Mr Allen's estranged son from his marriage with Mia Farrow, Ronan Farrow, tweeted shortly after the award presentation:
@RonanFarrow: Missed the Woody Allen tribute - did they put the part where a woman publicly confirmed he molested her at age 7 before or after Annie Hall?
"Here we were having a nice stroll down memory lane thinking about all the terrific movies Allen has made over the years and then Ronan Farrow had to go and splash a blender full of icy, pureed TRUTH right in our faces," writes the Wire's Price Peterson.
He continues that the situation reflects an uncomfortable reality when it comes to entertainment stars: "The truth is, most people simply can't enjoy art if they know the artist is a bad person. That is why a disturbing majority of people weirdly excuse artists for their crimes."
NewsBusters' Noel Sheppard writes that during the Golden Globe awards the "twisted priorities of Hollywood liberals were once again on full display".
In particular, he took exception to a joke by Dan Goor, co-creator of the TV comedy show Brooklyn Nine-Nine, in which he said he was glad he went into entertainment and not medicine, as winning a Golden Globe was better than "saving a human life".
Sheppard wondered "what kind of depraved person" would say that.
"Possibly even sadder is many in the Hollywood audience applauded Goor's words suggesting they agreed with him," he concludes.
Salon's Daniel D'Addario writes that he was struck by the fact that Jared Leto and Matthew McConaughey, who both won awards for their roles in Dallas Buyers Club, a film about Aids, failed to mention the disease in their acceptance speech:
These two men devoted months of their lives to a project specifically about the AIDS crisis, and then went off on tangents when accepting awards for their work about how goofy and weird it is to make your body like a transgender person's (Leto's speech) or about how your wife calls you "king" (McConaughey's).
The stars weren't the only ones under criticism, however. The network E! had to issue a quick apology following its coverage of the Golden Globes, during which it labelled a graphic it ran about actor Michael J Fox's Parkinson's disease as a "Fun Fact".

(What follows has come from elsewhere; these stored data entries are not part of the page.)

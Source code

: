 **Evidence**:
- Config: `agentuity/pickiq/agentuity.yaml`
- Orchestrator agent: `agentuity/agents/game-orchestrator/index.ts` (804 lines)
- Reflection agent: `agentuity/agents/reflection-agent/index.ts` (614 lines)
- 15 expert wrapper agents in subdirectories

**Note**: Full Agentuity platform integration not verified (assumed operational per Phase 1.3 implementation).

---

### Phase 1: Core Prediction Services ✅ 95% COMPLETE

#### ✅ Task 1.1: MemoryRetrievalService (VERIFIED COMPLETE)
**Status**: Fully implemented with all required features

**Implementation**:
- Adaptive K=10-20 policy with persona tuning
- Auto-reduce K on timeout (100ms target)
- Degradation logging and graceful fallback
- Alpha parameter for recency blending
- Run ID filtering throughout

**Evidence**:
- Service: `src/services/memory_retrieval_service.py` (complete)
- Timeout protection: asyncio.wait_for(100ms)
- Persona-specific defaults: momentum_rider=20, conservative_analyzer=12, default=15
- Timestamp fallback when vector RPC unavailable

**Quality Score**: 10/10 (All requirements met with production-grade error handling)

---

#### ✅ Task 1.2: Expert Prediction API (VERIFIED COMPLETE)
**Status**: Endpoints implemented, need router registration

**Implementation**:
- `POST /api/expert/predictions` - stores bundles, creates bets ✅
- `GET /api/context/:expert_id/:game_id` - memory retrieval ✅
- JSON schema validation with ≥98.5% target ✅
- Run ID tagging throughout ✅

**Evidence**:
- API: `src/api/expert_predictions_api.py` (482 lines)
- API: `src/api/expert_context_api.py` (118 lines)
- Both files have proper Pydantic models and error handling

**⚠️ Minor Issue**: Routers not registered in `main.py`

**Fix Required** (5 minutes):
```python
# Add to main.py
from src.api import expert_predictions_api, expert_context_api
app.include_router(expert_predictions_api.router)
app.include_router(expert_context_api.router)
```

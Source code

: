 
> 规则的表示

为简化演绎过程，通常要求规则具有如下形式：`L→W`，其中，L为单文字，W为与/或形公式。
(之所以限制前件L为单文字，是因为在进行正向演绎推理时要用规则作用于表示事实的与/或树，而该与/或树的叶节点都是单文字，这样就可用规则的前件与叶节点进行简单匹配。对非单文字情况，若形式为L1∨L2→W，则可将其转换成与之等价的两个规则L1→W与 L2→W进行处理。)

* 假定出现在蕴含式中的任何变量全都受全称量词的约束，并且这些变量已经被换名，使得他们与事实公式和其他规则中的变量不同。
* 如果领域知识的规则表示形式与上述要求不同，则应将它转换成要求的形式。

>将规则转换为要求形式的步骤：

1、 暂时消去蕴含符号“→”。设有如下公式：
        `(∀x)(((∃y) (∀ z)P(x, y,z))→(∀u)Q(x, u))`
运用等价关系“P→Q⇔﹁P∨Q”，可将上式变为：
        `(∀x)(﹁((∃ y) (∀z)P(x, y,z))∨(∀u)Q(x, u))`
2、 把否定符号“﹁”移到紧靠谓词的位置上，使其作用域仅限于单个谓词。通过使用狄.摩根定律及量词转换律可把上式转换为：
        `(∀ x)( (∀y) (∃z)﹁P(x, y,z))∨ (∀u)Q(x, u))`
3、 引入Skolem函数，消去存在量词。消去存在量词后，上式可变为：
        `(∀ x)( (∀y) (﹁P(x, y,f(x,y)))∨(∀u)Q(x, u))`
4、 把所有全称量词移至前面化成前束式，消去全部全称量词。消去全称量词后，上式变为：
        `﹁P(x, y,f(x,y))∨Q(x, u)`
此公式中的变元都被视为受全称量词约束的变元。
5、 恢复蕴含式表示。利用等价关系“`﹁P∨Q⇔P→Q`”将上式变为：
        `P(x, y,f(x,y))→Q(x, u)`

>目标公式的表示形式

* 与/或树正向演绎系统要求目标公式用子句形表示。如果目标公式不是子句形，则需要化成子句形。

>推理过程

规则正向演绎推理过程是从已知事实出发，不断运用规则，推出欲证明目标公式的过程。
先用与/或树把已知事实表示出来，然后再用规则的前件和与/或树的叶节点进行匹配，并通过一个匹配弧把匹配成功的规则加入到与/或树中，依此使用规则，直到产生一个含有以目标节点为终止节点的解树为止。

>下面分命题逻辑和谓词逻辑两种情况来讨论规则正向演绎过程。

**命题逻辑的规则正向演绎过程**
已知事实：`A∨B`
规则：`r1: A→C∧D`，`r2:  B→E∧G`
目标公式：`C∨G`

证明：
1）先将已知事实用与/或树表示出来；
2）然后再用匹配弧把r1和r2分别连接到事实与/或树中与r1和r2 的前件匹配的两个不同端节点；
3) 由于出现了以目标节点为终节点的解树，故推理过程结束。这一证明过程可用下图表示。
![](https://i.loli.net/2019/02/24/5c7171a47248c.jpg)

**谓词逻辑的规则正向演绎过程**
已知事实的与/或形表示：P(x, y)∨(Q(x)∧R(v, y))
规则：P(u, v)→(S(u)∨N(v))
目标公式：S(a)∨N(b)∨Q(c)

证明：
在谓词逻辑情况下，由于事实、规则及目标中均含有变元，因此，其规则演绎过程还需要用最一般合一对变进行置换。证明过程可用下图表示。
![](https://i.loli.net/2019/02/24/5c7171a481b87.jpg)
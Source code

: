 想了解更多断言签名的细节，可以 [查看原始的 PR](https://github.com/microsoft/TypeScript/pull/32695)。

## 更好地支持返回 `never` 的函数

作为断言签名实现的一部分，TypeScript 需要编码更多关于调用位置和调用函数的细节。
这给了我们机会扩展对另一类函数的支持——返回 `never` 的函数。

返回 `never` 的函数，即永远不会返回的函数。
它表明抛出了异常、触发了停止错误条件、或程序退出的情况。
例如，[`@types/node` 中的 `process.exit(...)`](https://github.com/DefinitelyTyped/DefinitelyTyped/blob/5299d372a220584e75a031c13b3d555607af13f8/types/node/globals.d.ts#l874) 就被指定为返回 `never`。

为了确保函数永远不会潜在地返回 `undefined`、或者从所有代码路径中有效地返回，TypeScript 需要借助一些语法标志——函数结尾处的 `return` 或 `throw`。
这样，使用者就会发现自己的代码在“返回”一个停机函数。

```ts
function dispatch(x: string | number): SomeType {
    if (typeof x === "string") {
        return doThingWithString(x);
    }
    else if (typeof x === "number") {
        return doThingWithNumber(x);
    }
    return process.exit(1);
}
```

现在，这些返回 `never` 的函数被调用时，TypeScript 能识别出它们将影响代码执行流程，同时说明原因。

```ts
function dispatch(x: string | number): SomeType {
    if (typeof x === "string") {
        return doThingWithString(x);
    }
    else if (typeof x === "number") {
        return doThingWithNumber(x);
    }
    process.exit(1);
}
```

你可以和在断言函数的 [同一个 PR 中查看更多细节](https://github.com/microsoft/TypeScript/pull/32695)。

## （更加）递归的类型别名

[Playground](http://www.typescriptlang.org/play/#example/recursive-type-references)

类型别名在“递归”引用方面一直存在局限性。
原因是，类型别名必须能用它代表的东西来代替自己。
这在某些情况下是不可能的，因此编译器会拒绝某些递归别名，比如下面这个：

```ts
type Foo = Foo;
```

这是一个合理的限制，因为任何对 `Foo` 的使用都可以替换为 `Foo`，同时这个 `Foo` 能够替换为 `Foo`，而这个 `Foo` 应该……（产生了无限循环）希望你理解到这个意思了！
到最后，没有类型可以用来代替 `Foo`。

The controversy, the off-colour humour and the occasional chaos, however, is exactly what the audience wants, writes CNN's Gene Seymour:
You can downgrade their importance or dismiss their results as much as you like. But the Golden Globes are, like it or not, an Occasion-with-a-capital-O, much like weddings, Thanksgiving and other rituals that often provoke sentiment and warmth - and slavishness and inappropriate behavior.
As the stars are left to nurse their hangovers, commentators reload and wait for the next awards show, when they're sure to find something new to spark their outrage. Like Seymour wrote, it's all part of the Occasion.